Print

Print


Why don't you just set a very conservative idle timeout on the server by default. This does not really harm and cleans stale connections of VMs, right?

xrd.timeout idle 604800

Cheers Andreas.





On Tue, Sep 2, 2014 at 3:59 PM, Brian Bockelman <[log in to unmask]> wrote:
On Sep 2, 2014, at 2:34 AM, Andrew Hanushevsky <[log in to unmask]> wrote:

> I guess I don't get what keepalive's would solve relative to the client other than somewhat faster recovery in the rare case that a server goes away. A lot of work for handling a <10% problem. The bigger problem is client's going away and the server not being told that this has happened. This is particularly bad when the client is a virtual machine as some hyervisors handle this correctly and some do not. Firewalls and NAT boxes make this even more problematic.
>
> I see the point of enabling keepalive by default. However,as a practical measure, this actually is a big change as the one would need to implement a way to turn it off (the current implementation simply allows you to turn it on); let alone allowing a keepalive time specification.
>
> Additionally, I am not at all convinced that, at scale, it would actually solve the problem. Brian are you always running with keepalive on and it actually solves all of your vaporozing client issues?

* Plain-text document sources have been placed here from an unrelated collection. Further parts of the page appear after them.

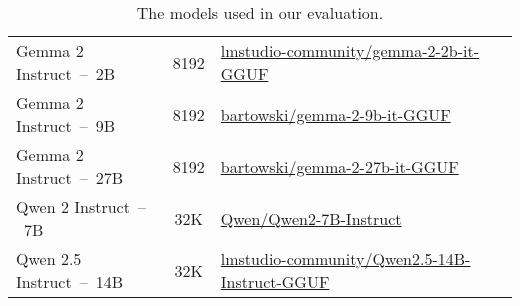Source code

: \begin{table*}[t]
\begin{tabular}{lcl}
      Gemma 2 Instruct~--~2B              & 8192                       & \href{https://huggingface.co/lmstudio-community/gemma-2-2b-it-GGUF}{lmstudio-community/gemma-2-2b-it-GGUF} \\
      Gemma 2 Instruct~--~9B              & 8192                       & \href{https://huggingface.co/bartowski/gemma-2-9b-it-GGUF}{bartowski/gemma-2-9b-it-GGUF} \\
      Gemma 2 Instruct~--~27B             & 8192                       & \href{https://huggingface.co/bartowski/gemma-2-27b-it-GGUF}{bartowski/gemma-2-27b-it-GGUF} \\
      Qwen 2 Instruct~--~7B               & 32K                        & \href{https://huggingface.co/Qwen/Qwen2-7B-Instruct}{Qwen/Qwen2-7B-Instruct} \\
      Qwen 2.5 Instruct~--~14B            & 32K                        & \href{https://huggingface.co/lmstudio-community/Qwen2.5-14B-Instruct-GGUF}{lmstudio-community/Qwen2.5-14B-Instruct-GGUF} \\
      \hline
    \end{tabular}
    \caption{The models used in our evaluation.}\label{tab:models-appendix}
\end{table*}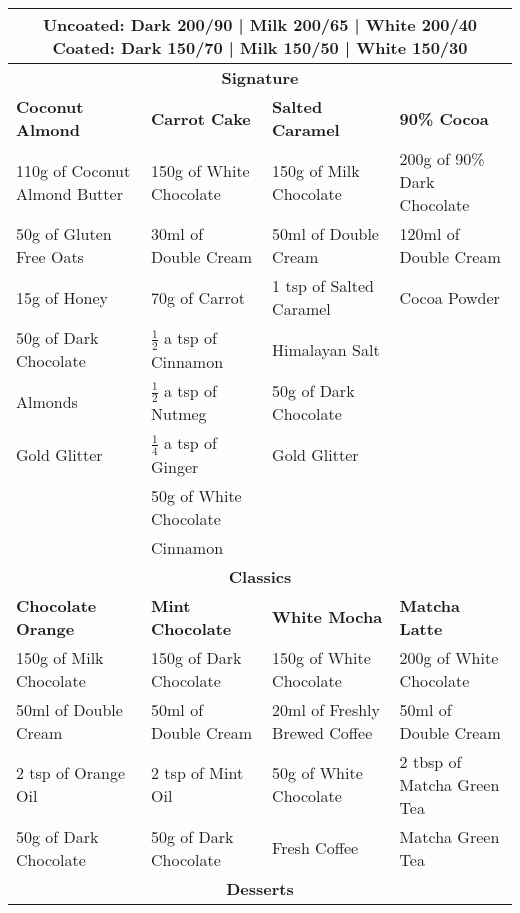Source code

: \documentclass[11pt, english]{article}
\begin{document}
	\begin{center}
		\scriptsize
	\begin{longtable}{p{3.75cm}p{3.75cm}p{3.75cm}p{3.75cm}}
	        \multicolumn{4}{c}{\textbf{Uncoated:} Dark 200/90 | Milk 200/65 | White 200/40 \textbf{Coated:} Dark 150/70 | Milk 150/50 | White 150/30}\\
	        \hline
	        \hline
	        \multicolumn{4}{c}{\textbf{Signature}}\\
	        \hline
	        \hline
	        \textbf{Coconut Almond} & \textbf{Carrot Cake} & \textbf{Salted Caramel} & \textbf{90\% Cocoa}\\
	        \hline
	        110g of Coconut Almond Butter & 150g of White Chocolate & 150g of Milk Chocolate & 200g of 90\% Dark Chocolate\\
	        50g of Gluten Free Oats & 30ml of Double Cream & 50ml of Double Cream & 120ml of Double Cream\\
	        15g of Honey & 70g of Carrot & 1 tsp of Salted Caramel & Cocoa Powder\\
	        50g of Dark Chocolate & $\frac{1}{2}$ a tsp of Cinnamon & Himalayan Salt & \\
	        Almonds & $\frac{1}{2}$ a tsp of Nutmeg & 50g of Dark Chocolate & \\
	        Gold Glitter & $\frac{1}{4}$ a tsp of Ginger & Gold Glitter & \\
	        & 50g of White Chocolate & & \\
	        & Cinnamon & & \\
	        \hline
	        \hline
	        \multicolumn{4}{c}{\textbf{Classics}}\\
	        \hline
	        \hline
	        \textbf{Chocolate Orange} & \textbf{Mint Chocolate} & \textbf{White Mocha} & \textbf{Matcha Latte}\\
	        \hline
		150g of Milk Chocolate & 150g of Dark Chocolate & 150g of White Chocolate & 200g of White Chocolate\\
	        50ml of Double Cream & 50ml of Double Cream & 20ml of Freshly Brewed Coffee & 50ml of Double Cream\\
	        2 tsp of Orange Oil & 2 tsp of Mint Oil & 50g of White Chocolate & 2 tbsp of Matcha Green Tea\\
	        50g of Dark Chocolate & 50g of Dark Chocolate & Fresh Coffee & Matcha Green Tea\\
	        \hline
	        \hline
	        \multicolumn{4}{c}{\textbf{Desserts}}\\

\end{longtable}
\end{center}
\end{document}
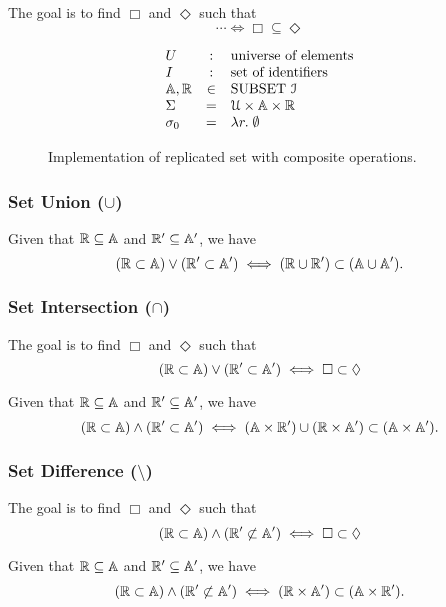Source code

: The goal is to find $\Box$ and $\Diamond$ such that
\[
   \cdots \iff \Box \subseteq \Diamond
\]

\begin{figure}[t]
  \[
    \begin{array}{lcl}
      U &:& \text{universe of elements}	\\
      I &:& \text{set of identifiers}	\\
      \mathbb{A}, \mathbb{R}  &\in& \text{SUBSET } \mathcal{I}	\\
      \Sigma &=& \mathcal{U} \times \mathbb{A} \times \mathbb{R} \\
      \sigma_{0} &=& \lambda r.\; \emptyset
    \end{array}
  \]
  \caption{Implementation of replicated set with composite operations.}
  \label{fig:rset-composite-protocol}
\end{figure}
\subsubsection{Set Union ($\cup$)}

\begin{theorem}
  Given that $\mathbb{R} \subseteq \mathbb{A}$ and $\mathbb{R}' \subseteq \mathbb{A}'$, we have
  \[
    (\mathbb{R} \subset \mathbb{A}) \lor (\mathbb{R}' \subset \mathbb{A}') \iff (\mathbb{R} \cup \mathbb{R}') \subset (\mathbb{A} \cup \mathbb{A}').
  \]
\end{theorem}
\subsubsection{Set Intersection ($\cap$)}


The goal is to find $\Box$ and $\Diamond$ such that
\[
  (\mathbb{R} \subset \mathbb{A}) \lor (\mathbb{R}' \subset \mathbb{A}') \iff \Box \subset \Diamond
\]

\begin{theorem}
  Given that $\mathbb{R} \subseteq \mathbb{A}$ and $\mathbb{R}' \subseteq \mathbb{A}'$, we have 
  \[
    (\mathbb{R} \subset \mathbb{A}) \land (\mathbb{R}' \subset \mathbb{A}') \iff (\mathbb{A} \times \mathbb{R}') \cup (\mathbb{R} \times \mathbb{A}') \subset (\mathbb{A} \times \mathbb{A}').
  \]
\end{theorem}
\subsubsection{Set Difference ($\setminus$)}

The goal is to find $\Box$ and $\Diamond$ such that
\[
  (\mathbb{R} \subset \mathbb{A}) \land (\mathbb{R}' \not\subset \mathbb{A}') \iff \Box \subset \Diamond
\]

\begin{theorem}
  Given that $\mathbb{R} \subseteq \mathbb{A}$ and $\mathbb{R}' \subseteq \mathbb{A}'$, we have 
  \[
    (\mathbb{R} \subset \mathbb{A}) \land (\mathbb{R}' \not\subset \mathbb{A}') \iff (\mathbb{R} \times \mathbb{A}') \subset (\mathbb{A} \times \mathbb{R}').
  \]
\end{theorem}
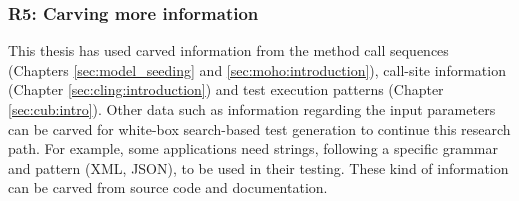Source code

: \subsubsection{R5: Carving more information}
This thesis has used carved information from the method call sequences (\eg Chapters \ref{sec:model_seeding} and \ref{sec:moho:introduction}), call-site information (Chapter \ref{sec:cling:introduction}) and test execution patterns (Chapter \ref{sec:cub:intro}). Other data such as information regarding the input parameters can be carved for white-box search-based test generation to continue this research path. For example, some applications need strings, following a specific grammar and pattern (\eg XML, JSON), to be used in their testing. These kind of information can be carved from source code and documentation.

Well, saying it solves "all" is a big claim (and HTCondor doesn't provide enough statistics for me to back up the claim anyway).  It does, however, mitigate this to the point where we haven't had to spend time on the issue for several months (since we deployed the relevant version).  When the problem was originally fixed, we did collect enough statistics to say this "solved" things at problem sites.

*Note* that this doesn't solve the problem of an overloaded site network - it just helps the server to not have to track broken connections.  If the network device is overloaded, detecting and re-establishing a TCP connection will not help.

I agree the client-side change is mostly just allowing a quicker recovery.  However, I think the server-side change is worth the hassle to clear up dead connections.

Since dead connections only cause problems in aggregate (i.e., we don't need to tune keepalive down to 1 minute), why not:

a) Always turn keepalive on; remove this as an option, and
b) Provide no mechanism to provide a keepalive time specification.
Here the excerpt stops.